EXERCISE GOAL - Find the line containing "This project is", then return it and every line after it through the end of the records, exactly. Leave out pictures.
>>>>
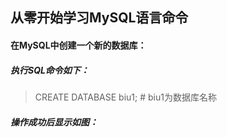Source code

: ## 从零开始学习MySQL语言命令
#### 在MySQL中创建一个新的数据库：
##### 执行SQL命令如下：
> CREATE DATABASE biu1;   # biu1为数据库名称

##### 操作成功后显示如图：
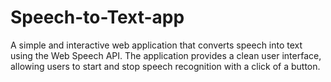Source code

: # Speech-to-Text-app
A simple and interactive web application that converts speech into text using the Web Speech API. The application provides a clean user interface, allowing users to start and stop speech recognition with a click of a button.

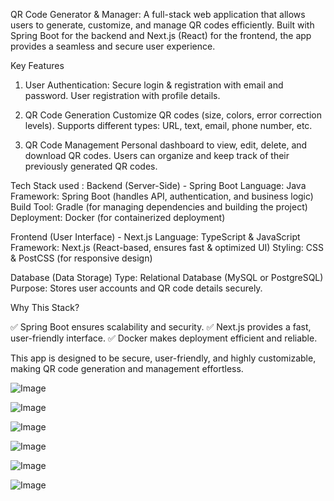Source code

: QR Code Generator & Manager:
A full-stack web application that allows users to generate, customize, and manage QR codes efficiently. Built with Spring Boot for the backend and Next.js (React) for the frontend, the app provides a seamless and secure user experience.

Key Features

1. User Authentication:
Secure login & registration with email and password.
User registration with profile details.

2. QR Code Generation
Customize QR codes (size, colors, error correction levels).
Supports different types: URL, text, email, phone number, etc.

3. QR Code Management
Personal dashboard to view, edit, delete, and download QR codes.
Users can organize and keep track of their previously generated QR codes.

Tech Stack used :
Backend (Server-Side) - Spring Boot
Language: Java
Framework: Spring Boot (handles API, authentication, and business logic)
Build Tool: Gradle (for managing dependencies and building the project)
Deployment: Docker (for containerized deployment)

Frontend (User Interface) - Next.js
Language: TypeScript & JavaScript
Framework: Next.js (React-based, ensures fast & optimized UI)
Styling: CSS & PostCSS (for responsive design)

Database (Data Storage)
Type: Relational Database (MySQL or PostgreSQL)
Purpose: Stores user accounts and QR code details securely.

Why This Stack?

✅ Spring Boot ensures scalability and security.
✅ Next.js provides a fast, user-friendly interface.
✅ Docker makes deployment efficient and reliable.

This app is designed to be secure, user-friendly, and highly customizable, making QR code generation and management effortless. 

![Image](https://github.com/user-attachments/assets/6805f12e-986d-491c-97ed-655bc4d09f96)

![Image](https://github.com/user-attachments/assets/4c16cd3d-a0b6-4213-836f-51a4e7171f98)

![Image](https://github.com/user-attachments/assets/d8b824a4-124f-4af8-955b-5bb3dcb0f982)

![Image](https://github.com/user-attachments/assets/d04c9446-607e-4e3c-a449-bede1841e2bf)

![Image](https://github.com/user-attachments/assets/e131e2dd-cf17-40c8-8314-e033521af45c)

![Image](https://github.com/user-attachments/assets/45f9ae47-da66-4e56-8b83-b480f5cf5e00)
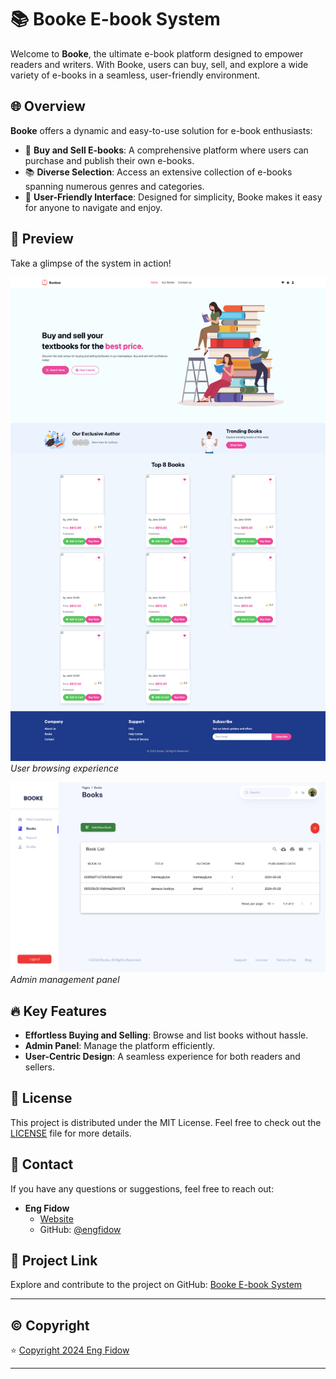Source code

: # 📚 Booke E-book System

Welcome to **Booke**, the ultimate e-book platform designed to empower readers and writers. With Booke, users can buy, sell, and explore a wide variety of e-books in a seamless, user-friendly environment.

## 🌐 Overview

**Booke** offers a dynamic and easy-to-use solution for e-book enthusiasts:
- 📖 **Buy and Sell E-books**: A comprehensive platform where users can purchase and publish their own e-books.
- 📚 **Diverse Selection**: Access an extensive collection of e-books spanning numerous genres and categories.
- 🚀 **User-Friendly Interface**: Designed for simplicity, Booke makes it easy for anyone to navigate and enjoy.

## 📸 Preview
Take a glimpse of the system in action!

![User Interface Preview](/webpreview.png)
*User browsing experience*

![Admin Panel Preview](/adminpanel.png)
*Admin management panel*

## 🔥 Key Features
- **Effortless Buying and Selling**: Browse and list books without hassle.
- **Admin Panel**: Manage the platform efficiently.
- **User-Centric Design**: A seamless experience for both readers and sellers.
  
## 📝 License
This project is distributed under the MIT License. Feel free to check out the [LICENSE](LICENSE) file for more details.

## 💬 Contact
If you have any questions or suggestions, feel free to reach out:

- **Eng Fidow**  
  - [Website](https://www.engfidow.com)  
  - GitHub: [@engfidow](https://github.com/engfidow)  

## 🌟 Project Link
Explore and contribute to the project on GitHub: [Booke E-book System](https://github.com/engfidow/Booke)

---

## ©️ Copyright
⭐️ [Copyright 2024 Eng Fidow](https://www.engfidow.com)

---
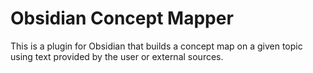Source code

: # Obsidian Concept Mapper

This is a plugin for Obsidian that builds a concept map on a given topic using text provided by the user or external sources.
<<<<
ANSWER TO THE EXERCISE -
This project is distributed under the MIT License. Feel free to check out the [LICENSE](LICENSE) file for more details.

## 💬 Contact
If you have any questions or suggestions, feel free to reach out:

- **Eng Fidow**  
  - [Website](https://www.engfidow.com)  
  - GitHub: [@engfidow](https://github.com/engfidow)  

## 🌟 Project Link
Explore and contribute to the project on GitHub: [Booke E-book System](https://github.com/engfidow/Booke)

---

## ©️ Copyright
⭐️ [Copyright 2024 Eng Fidow](https://www.engfidow.com)

---
Source code

: # Obsidian Concept Mapper

This is a plugin for Obsidian that builds a concept map on a given topic using text provided by the user or external sources.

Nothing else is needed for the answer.